JITTERY markets were shaken yesterday over escalating fears of a potential default by the Greek government and subsequent contagion spreading to other Eurozone states.
The yield on Greek one-year bonds exploded past the 100 per cent mark, rising nearly a fifth to over 117 per cent. Investors are demanding more than double their money back to pay for the risk of lending to the sovereign for just 12 months.
Senior German politicians including Angela Merkel (right) are believed to be rapidly losing patience with Greece, stoking fears that the political will to deliver another bailout could be on the wane.
“The fear goes well beyond Greece. The yields at Italy’s T-bill auction surged, signalling that contagion is real,” said David Thebault of French broker Global Equities.
One year Treasury bills were sold at an average of 4.15 per cent – way above the last similar bond auction, in August, which sold at 2.96 per cent. Italy’s outlook was knocked by figures that revealed a 0.7 per cent dip in industrial production in July..
Italian credit default swaps (CDS), which measure the probability of a default, hit record highs above 500 basis points as markets fretted over the country’s ability to raise money at affordable rates to finance its huge debt burden.
Greek CDS showed an eye-watering $5.8m upfront cost of insuring $10m in Greek debt, with a further £100,000 per annum.
Even gold sank yesterday as investors sold the metal after last week’s record highs to cover losses elsewhere, including European equity markets, which were pushed to two-year lows by growing fears about the debt crisis.
The Eurostoxx 50 was down 3.8 per cent in the day’s trading; the French CAC 40 was down over four per cent; Germany’s DAX index fell nearly 2.3 per cent.

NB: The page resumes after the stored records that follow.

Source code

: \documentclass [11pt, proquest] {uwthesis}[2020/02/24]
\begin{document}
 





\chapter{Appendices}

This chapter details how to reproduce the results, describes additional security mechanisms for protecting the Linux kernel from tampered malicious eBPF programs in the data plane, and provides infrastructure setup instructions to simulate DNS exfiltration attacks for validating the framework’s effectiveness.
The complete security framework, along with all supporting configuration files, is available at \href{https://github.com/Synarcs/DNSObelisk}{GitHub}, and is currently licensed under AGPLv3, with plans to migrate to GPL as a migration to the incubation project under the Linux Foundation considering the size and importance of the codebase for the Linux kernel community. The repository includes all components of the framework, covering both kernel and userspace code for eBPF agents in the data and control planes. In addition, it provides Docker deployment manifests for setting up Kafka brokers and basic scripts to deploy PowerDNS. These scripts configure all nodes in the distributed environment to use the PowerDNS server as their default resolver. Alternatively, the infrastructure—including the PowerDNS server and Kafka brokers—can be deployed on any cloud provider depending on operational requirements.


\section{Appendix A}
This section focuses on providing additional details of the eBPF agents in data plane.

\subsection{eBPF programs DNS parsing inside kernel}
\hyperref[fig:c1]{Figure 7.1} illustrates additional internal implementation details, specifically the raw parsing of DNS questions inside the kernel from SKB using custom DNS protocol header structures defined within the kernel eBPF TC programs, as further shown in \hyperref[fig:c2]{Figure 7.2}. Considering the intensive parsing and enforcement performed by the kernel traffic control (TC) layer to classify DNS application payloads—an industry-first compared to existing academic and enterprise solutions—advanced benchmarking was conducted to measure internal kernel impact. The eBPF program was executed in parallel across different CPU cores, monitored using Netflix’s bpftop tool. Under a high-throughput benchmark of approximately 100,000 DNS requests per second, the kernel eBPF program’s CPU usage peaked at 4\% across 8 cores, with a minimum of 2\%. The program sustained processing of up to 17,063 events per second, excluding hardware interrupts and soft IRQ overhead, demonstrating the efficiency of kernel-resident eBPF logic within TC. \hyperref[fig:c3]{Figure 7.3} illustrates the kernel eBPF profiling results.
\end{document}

The MSCI World Index was down nearly three per cent, as fears over the Eurozone spread well beyond its borders.
POLITICS: TALKING SHOP CHATTERS ON
CHANCELLOR Angela Merkel is sympathetic with the hard lines taken by some coalition partners, after they spoke publicly on the option of Greece departing from the currency bloc or carrying out an orderly bankruptcy.

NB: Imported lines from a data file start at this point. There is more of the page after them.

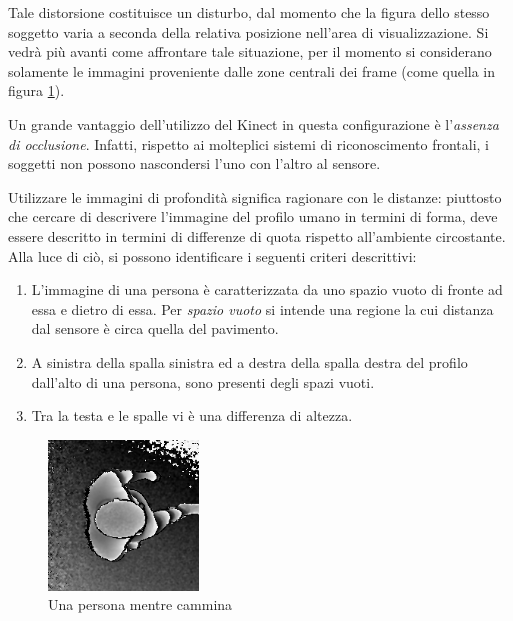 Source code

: Tale distorsione costituisce un disturbo, dal momento che la figura dello stesso soggetto varia a seconda della relativa posizione nell'area di visualizzazione.
Si vedrà più avanti come affrontare tale situazione, per il momento si considerano solamente le immagini proveniente dalle zone centrali dei frame (come quella in figura \ref{fig:spatial_feature}).

Un grande vantaggio dell'utilizzo del Kinect in questa configurazione è l'\emph{assenza di occlusione}.
Infatti, rispetto ai molteplici sistemi di riconoscimento frontali, i soggetti non possono nascondersi l'uno con l'altro al sensore.

Utilizzare le immagini di profondità significa ragionare con le distanze: piuttosto che cercare di descrivere l'immagine del profilo umano in termini di forma, deve essere descritto in termini di differenze di quota rispetto all'ambiente circostante.
Alla luce di ciò, si possono identificare i seguenti criteri descrittivi:

\begin{enumerate}
    \item L'immagine di una persona è caratterizzata da uno spazio vuoto di fronte ad essa e dietro di essa. Per \emph{spazio vuoto} si intende una regione la cui distanza dal sensore è circa quella del pavimento.
    \item A sinistra della spalla sinistra ed a destra della spalla destra del profilo dall'alto di una persona, sono presenti degli spazi vuoti.
    \item Tra la testa e le spalle vi è una differenza di altezza.

\end{enumerate}

\begin{figure}
    \begin{center}
        \includegraphics[width=4cm]{img/spatial_features.png}
    \end{center}
    \caption{Una persona mentre cammina}
    \label{fig:spatial_feature}
\end{figure}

Economy minister Philipp Roesler, who leads junior coalition party the Free Democrats said in an article for daily Die Welt that to stabilise the euro there could “no longer be any taboos”. Meanwhile in troubled Italy, prime minister Silvio Berlusconi yesterday promised an austerity bill would be approved quickly without further changes, seeking to calm fears that Italy had lost the will to push through the unpopular plan. The €54bn package, aimed at balancing the budget by 2013, is in the final stages of a parliamentary approval process after weeks of changes to the measures, squabbling among allies and public protests that have unnerved European partners and bond markets. Rumours again circulated last night that Italy was expecting China to come to its rescue. A report in the Financial Times claimed that negotiations are underway between China Investment Corp and the Italian authorities over debt-buying.